Jumat, 03 September 2021

Bagaimana Pedagang Kakilima Berbisnis



9 Januari 2017, pukul 15.57.10 saya sambil jalan ke stasiun Bogor pukul 11.45 ngobrol sama Ucok, 37 tahun, PKL di Jl. Dewi Sartika. Katanya, sehari omsetnya Rp 1-2 juta hari biasa. Untungnya 10-20%. Kalau hari libur atau puasa bisa dua kalinya...

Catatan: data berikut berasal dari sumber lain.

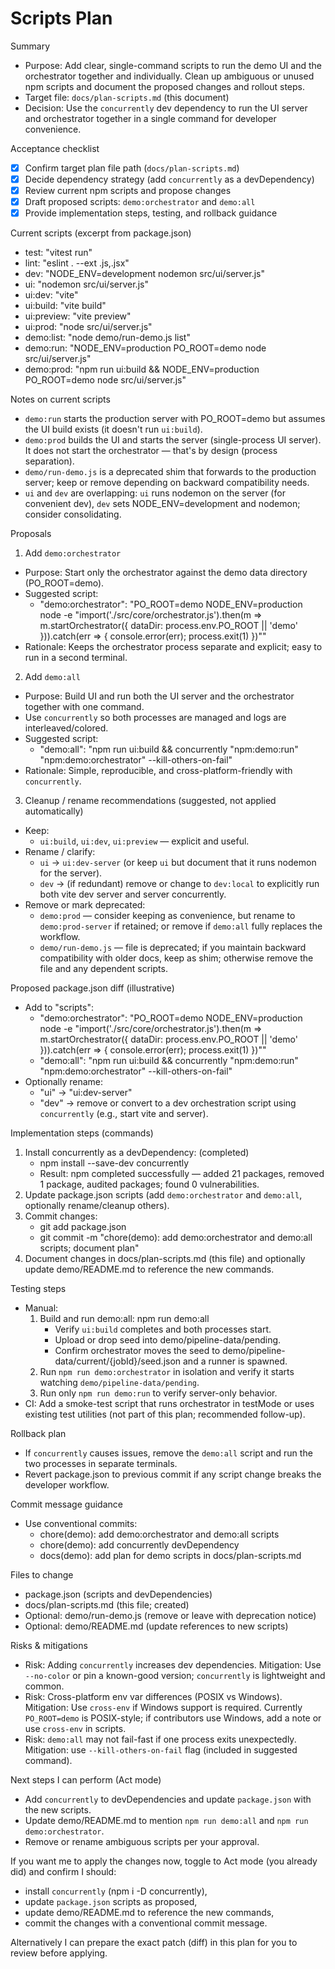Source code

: # Scripts Plan

Summary

- Purpose: Add clear, single-command scripts to run the demo UI and the orchestrator together and individually. Clean up ambiguous or unused npm scripts and document the proposed changes and rollout steps.
- Target file: `docs/plan-scripts.md` (this document)
- Decision: Use the `concurrently` dev dependency to run the UI server and orchestrator together in a single command for developer convenience.

Acceptance checklist

- [x] Confirm target plan file path (`docs/plan-scripts.md`)
- [x] Decide dependency strategy (add `concurrently` as a devDependency)
- [x] Review current npm scripts and propose changes
- [x] Draft proposed scripts: `demo:orchestrator` and `demo:all`
- [x] Provide implementation steps, testing, and rollback guidance

Current scripts (excerpt from package.json)

- test: "vitest run"
- lint: "eslint . --ext .js,.jsx"
- dev: "NODE_ENV=development nodemon src/ui/server.js"
- ui: "nodemon src/ui/server.js"
- ui:dev: "vite"
- ui:build: "vite build"
- ui:preview: "vite preview"
- ui:prod: "node src/ui/server.js"
- demo:list: "node demo/run-demo.js list"
- demo:run: "NODE_ENV=production PO_ROOT=demo node src/ui/server.js"
- demo:prod: "npm run ui:build && NODE_ENV=production PO_ROOT=demo node src/ui/server.js"

Notes on current scripts

- `demo:run` starts the production server with PO_ROOT=demo but assumes the UI build exists (it doesn't run `ui:build`).
- `demo:prod` builds the UI and starts the server (single-process UI server). It does not start the orchestrator — that's by design (process separation).
- `demo/run-demo.js` is a deprecated shim that forwards to the production server; keep or remove depending on backward compatibility needs.
- `ui` and `dev` are overlapping: `ui` runs nodemon on the server (for convenient dev), `dev` sets NODE_ENV=development and nodemon; consider consolidating.

Proposals

1. Add `demo:orchestrator`

- Purpose: Start only the orchestrator against the demo data directory (PO_ROOT=demo).
- Suggested script:
  - "demo:orchestrator": "PO_ROOT=demo NODE_ENV=production node -e \"import('./src/core/orchestrator.js').then(m => m.startOrchestrator({ dataDir: process.env.PO_ROOT || 'demo' })).catch(err => { console.error(err); process.exit(1) })\""
- Rationale: Keeps the orchestrator process separate and explicit; easy to run in a second terminal.

2. Add `demo:all`

- Purpose: Build UI and run both the UI server and the orchestrator together with one command.
- Use `concurrently` so both processes are managed and logs are interleaved/colored.
- Suggested script:
  - "demo:all": "npm run ui:build && concurrently \"npm:demo:run\" \"npm:demo:orchestrator\" --kill-others-on-fail"
- Rationale: Simple, reproducible, and cross-platform-friendly with `concurrently`.

3. Cleanup / rename recommendations (suggested, not applied automatically)

- Keep:
  - `ui:build`, `ui:dev`, `ui:preview` — explicit and useful.
- Rename / clarify:
  - `ui` -> `ui:dev-server` (or keep `ui` but document that it runs nodemon for the server).
  - `dev` -> (if redundant) remove or change to `dev:local` to explicitly run both vite dev server and server concurrently.
- Remove or mark deprecated:
  - `demo:prod` — consider keeping as convenience, but rename to `demo:prod-server` if retained; or remove if `demo:all` fully replaces the workflow.
  - `demo/run-demo.js` — file is deprecated; if you maintain backward compatibility with older docs, keep as shim; otherwise remove the file and any dependent scripts.

Proposed package.json diff (illustrative)

- Add to "scripts":
  - "demo:orchestrator": "PO_ROOT=demo NODE_ENV=production node -e \"import('./src/core/orchestrator.js').then(m => m.startOrchestrator({ dataDir: process.env.PO_ROOT || 'demo' })).catch(err => { console.error(err); process.exit(1) })\""
  - "demo:all": "npm run ui:build && concurrently \"npm:demo:run\" \"npm:demo:orchestrator\" --kill-others-on-fail"
- Optionally rename:
  - "ui" -> "ui:dev-server"
  - "dev" -> remove or convert to a dev orchestration script using `concurrently` (e.g., start vite and server).

Implementation steps (commands)

1. Install concurrently as a devDependency: (completed)
   - npm install --save-dev concurrently
   - Result: npm completed successfully — added 21 packages, removed 1 package, audited packages; found 0 vulnerabilities.
2. Update package.json scripts (add `demo:orchestrator` and `demo:all`, optionally rename/cleanup others).
3. Commit changes:
   - git add package.json
   - git commit -m "chore(demo): add demo:orchestrator and demo:all scripts; document plan"
4. Document changes in docs/plan-scripts.md (this file) and optionally update demo/README.md to reference the new commands.

Testing steps

- Manual:
  1. Build and run demo:all: npm run demo:all
     - Verify `ui:build` completes and both processes start.
     - Upload or drop seed into demo/pipeline-data/pending.
     - Confirm orchestrator moves the seed to demo/pipeline-data/current/{jobId}/seed.json and a runner is spawned.
  2. Run `npm run demo:orchestrator` in isolation and verify it starts watching `demo/pipeline-data/pending`.
  3. Run only `npm run demo:run` to verify server-only behavior.
- CI: Add a smoke-test script that runs orchestrator in testMode or uses existing test utilities (not part of this plan; recommended follow-up).

Rollback plan

- If `concurrently` causes issues, remove the `demo:all` script and run the two processes in separate terminals.
- Revert package.json to previous commit if any script change breaks the developer workflow.

Commit message guidance

- Use conventional commits:
  - chore(demo): add demo:orchestrator and demo:all scripts
  - chore(demo): add concurrently devDependency
  - docs(demo): add plan for demo scripts in docs/plan-scripts.md

Files to change

- package.json (scripts and devDependencies)
- docs/plan-scripts.md (this file; created)
- Optional: demo/run-demo.js (remove or leave with deprecation notice)
- Optional: demo/README.md (update references to new scripts)

Risks & mitigations

- Risk: Adding `concurrently` increases dev dependencies. Mitigation: Use `--no-color` or pin a known-good version; `concurrently` is lightweight and common.
- Risk: Cross-platform env var differences (POSIX vs Windows). Mitigation: Use `cross-env` if Windows support is required. Currently `PO_ROOT=demo` is POSIX-style; if contributors use Windows, add a note or use `cross-env` in scripts.
- Risk: `demo:all` may not fail-fast if one process exits unexpectedly. Mitigation: use `--kill-others-on-fail` flag (included in suggested command).

Next steps I can perform (Act mode)

- Add `concurrently` to devDependencies and update `package.json` with the new scripts.
- Update demo/README.md to mention `npm run demo:all` and `npm run demo:orchestrator`.
- Remove or rename ambiguous scripts per your approval.

If you want me to apply the changes now, toggle to Act mode (you already did) and confirm I should:

- install `concurrently` (npm i -D concurrently),
- update `package.json` scripts as proposed,
- update demo/README.md to reference the new commands,
- commit the changes with a conventional commit message.

Alternatively I can prepare the exact patch (diff) in this plan for you to review before applying.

Dia ngambil barang, busana daleman, dari Rangkuti (Ciawi). Ambilnya sistem bulk, tak boleh milih baik ukuran maupun kualitasnya. Di produknya memang tak tercantum ukuran. Istilah Ucok, all size. Harga _daleman_ di Jl. DS lebih murah dibandingkan di toko seperti Point Square. Busa separoh nya karena barang rijekan pabrik. Istilah kerennya FO.      
   
Rangkuti sendiri ngambil dari Haji Umar atau Haji abdullah di Cipulir, Jaksel. Haji Umar dan Haji Abdullah ngambil barang dari perusahaan garmen seperti Ricky (GT Man) atau Rider. Mereka,  maksudnya Rangkuti - kata Ucok- harus punya deposit Rp 2 M. Umar dan Abdullah tentu lebih besar lagi.

Barang yang dijual barang rijekan yang tak ada mereknya karena dicabutin. Setiap hari Ucok kulakan ke Rangkuti Rp 1-2 juta perhari. Di sepanjang jalan Dewi Sartika ada 250 pedagang KL. Sekitar 10-15 pedagang daleman di DS ngambil barang dari Rangkuti. Selain memasok PKL Jl. DS, Rangkuti juga memasok pedagang di pasar lain. Istilah Ucok se Bogor, bahkan Sukabumi dan sekitarnya.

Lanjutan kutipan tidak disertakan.